◆ Problem requirements:
Would you reproduce exactly the lines below from the one holding "## Introduction" through the one holding "A music streaming", inclusive, and no others?

[Stored data entries]
· · · ·
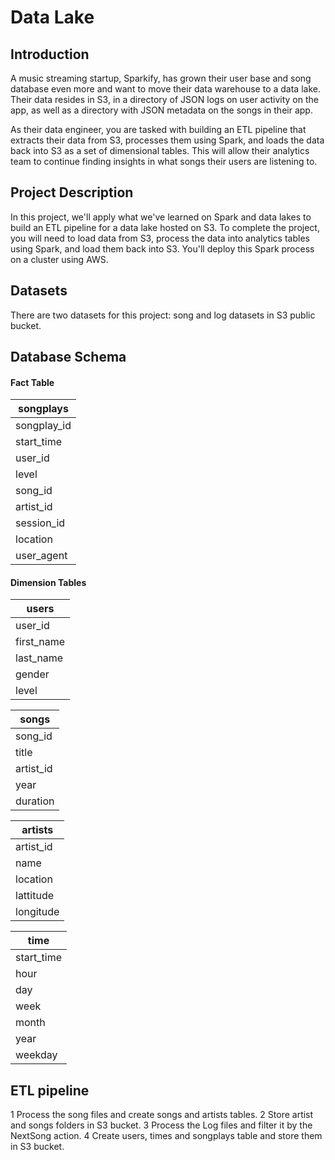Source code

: # Data Lake
## Introduction
A music streaming startup, Sparkify, has grown their user base and song database even more and want to move their data warehouse to a data lake. Their data resides in S3, in a directory of JSON logs on user activity on the app, as well as a directory with JSON metadata on the songs in their app.

As their data engineer, you are tasked with building an ETL pipeline that extracts their data from S3, processes them using Spark, and loads the data back into S3 as a set of dimensional tables. This will allow their analytics team to continue finding insights in what songs their users are listening to.

## Project Description
In this project, we'll apply what we've learned on Spark and data lakes to build an ETL pipeline for a data lake hosted on S3. To complete the project, you will need to load data from S3, process the data into analytics tables using Spark, and load them back into S3. You'll deploy this Spark process on a cluster using AWS.

## Datasets

There are two datasets for this project: song and log datasets in S3 public bucket. 

## Database Schema

#### Fact Table

| songplays |
| --- |
| songplay_id |
| start_time |
| user_id |
| level |
| song_id |
| artist_id |
| session_id |
| location |
| user_agent |

#### Dimension Tables

| users  |
| --- |
| user_id |
| first_name |
| last_name |
| gender |
| level |


| songs   |
| --- |
| song_id |
| title |
| artist_id |
| year |
| duration |


| artists    |
| --- |
| artist_id |
| name |
| location |
| lattitude |
| longitude |


| time     |
| --- |
| start_time |
| hour |
| day |
| week |
| month |
| year |
| weekday |

## ETL pipeline

1  Process the song files and create songs and artists tables. 
2  Store artist and songs folders in S3 bucket.
3  Process the Log files and filter it by the NextSong action. 
4  Create users, times and songplays table and store them in S3 bucket.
· · · ·
◆ Solution for this task:
## Introduction
A music streaming startup, Sparkify, has grown their user base and song database even more and want to move their data warehouse to a data lake. Their data resides in S3, in a directory of JSON logs on user activity on the app, as well as a directory with JSON metadata on the songs in their app.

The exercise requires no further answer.